天然痘と奈良の大仏建立

感染症歴史こぼれ話

天然痘は痘瘡(とうそう)とも呼ばれ、非常に感染力が強い天然痘ウイルスに感染することで発症する感染症です。致死率30%以上とも言われ、かつては世界中で多くの死者を出しています。イギリスの開業医エドワード・ジェンナーにより、1796年に開発されたワクチン(種痘:ウシの乳房にできた皮疹内の膿から得られた牛痘ウイルス)により、1980年5月、世界保健機関(WHO)は天然痘の世界根絶宣言を行いました。
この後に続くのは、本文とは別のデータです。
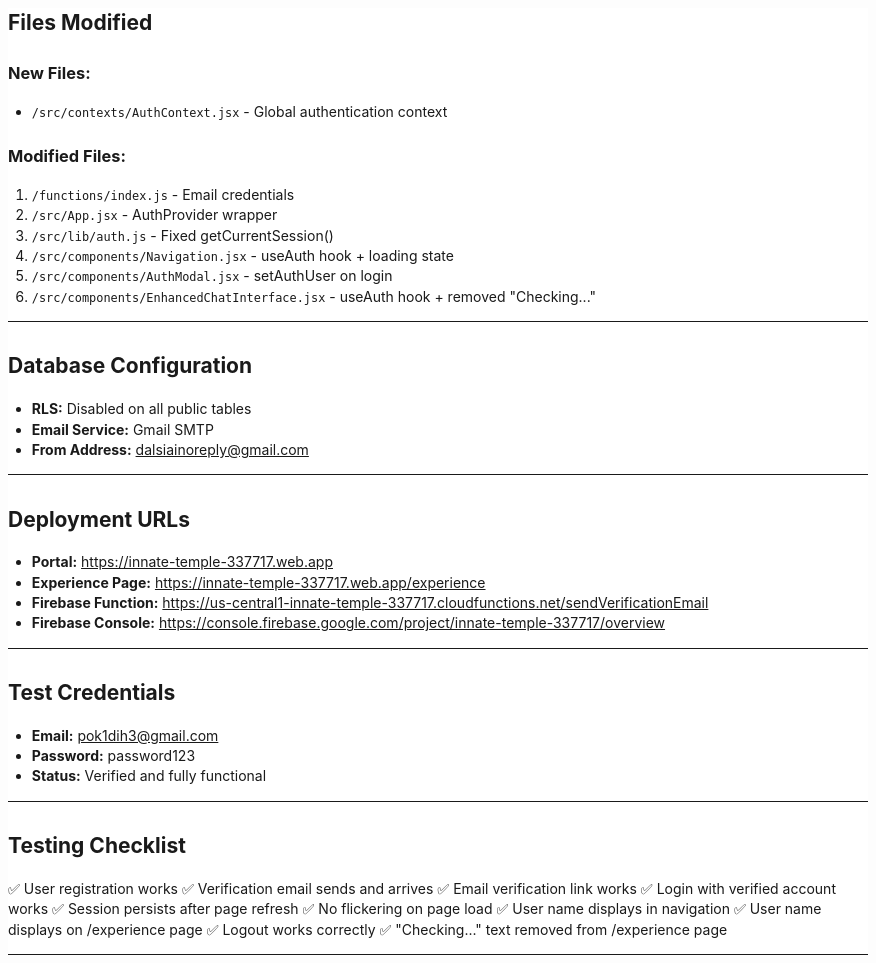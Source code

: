 
## Files Modified

### New Files:
- `/src/contexts/AuthContext.jsx` - Global authentication context

### Modified Files:
1. `/functions/index.js` - Email credentials
2. `/src/App.jsx` - AuthProvider wrapper
3. `/src/lib/auth.js` - Fixed getCurrentSession()
4. `/src/components/Navigation.jsx` - useAuth hook + loading state
5. `/src/components/AuthModal.jsx` - setAuthUser on login
6. `/src/components/EnhancedChatInterface.jsx` - useAuth hook + removed "Checking..."

---

## Database Configuration

- **RLS:** Disabled on all public tables
- **Email Service:** Gmail SMTP
- **From Address:** dalsiainoreply@gmail.com

---

## Deployment URLs

- **Portal:** https://innate-temple-337717.web.app
- **Experience Page:** https://innate-temple-337717.web.app/experience
- **Firebase Function:** https://us-central1-innate-temple-337717.cloudfunctions.net/sendVerificationEmail
- **Firebase Console:** https://console.firebase.google.com/project/innate-temple-337717/overview

---

## Test Credentials

- **Email:** pok1dih3@gmail.com
- **Password:** password123
- **Status:** Verified and fully functional

---

## Testing Checklist

✅ User registration works
✅ Verification email sends and arrives
✅ Email verification link works
✅ Login with verified account works
✅ Session persists after page refresh
✅ No flickering on page load
✅ User name displays in navigation
✅ User name displays on /experience page
✅ Logout works correctly
✅ "Checking..." text removed from /experience page

---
この天然痘は、わが国においてもたびたび大流行を繰り返し、多くの死者を出しました。社会や政治面にも大きな影響を与えました。

歴史的背景

  • ラムセス5世: エジプトのラムセス5世のミイラは、天然痘に罹った跡が確認できる最古の患者とされています。
  • アリ・マオ・マーラン: 天然痘に罹った最後の患者として知られています。

日本への影響

  • 仏教伝来と天然痘: 日本には、6世紀半ばに大陸から仏教が伝来し、また天然痘も同じように大陸から入ってきたとされています。この頃の感染症については、「天然痘」なのか「麻疹(はしか)」(当時の麻疹は現在よりも症状が重く、死亡率も高かったと考えられている)なのかははっきりしていません。
  • 最初の流行: 日本で天然痘大流行が起こり、最初の大きな被害をもたらしたのは、735年に北九州(遣唐使船により大陸から持ち込まれた際のルート上の地域)で始まり、737年には平城京で大量の死者を出しました。この流行は、政権の中枢を担っていた藤原氏4兄弟の死を招き、政治的・社会的な大混乱を引き起こしました。

奈良の大仏建立

  • 743年の詔勅: 天然痘の大流行の後、743年に奈良東大寺の大仏建立の詔勅が出されました。当時はウイルスの存在が知られておらず、天然痘の原因もわからなかったため、人々は神仏に祈ること(まじない)で自分の命を守ろうとしました。
  • この大仏は、聖武天皇が仏教に救いを求めて実施した国家プロジェクトとして建立したものです。「仏教の最高神である毘盧舎那仏」を表現したものだそうですので、国家仏教の象徴としての大仏建造だったと考えられます。

摂関政治と天然痘

  • 995年の大流行: 摂関政治が隆盛期を迎えた995年にも天然痘が大流行し、藤原道隆とその弟の道兼が犠牲となりました。幸運にも感染を免れた、その下の弟の道長が実権を握り「栄華物語」が始まりました。
  • 源氏物語: この時代に書かれた「源氏物語」は、男女の愛を軸にしながらも、「もののあわれ」を強調しており、天然痘の大惨禍の記憶が背景にあるとされています。

このように、天然痘は日本の歴史に深い影響を与えてきました。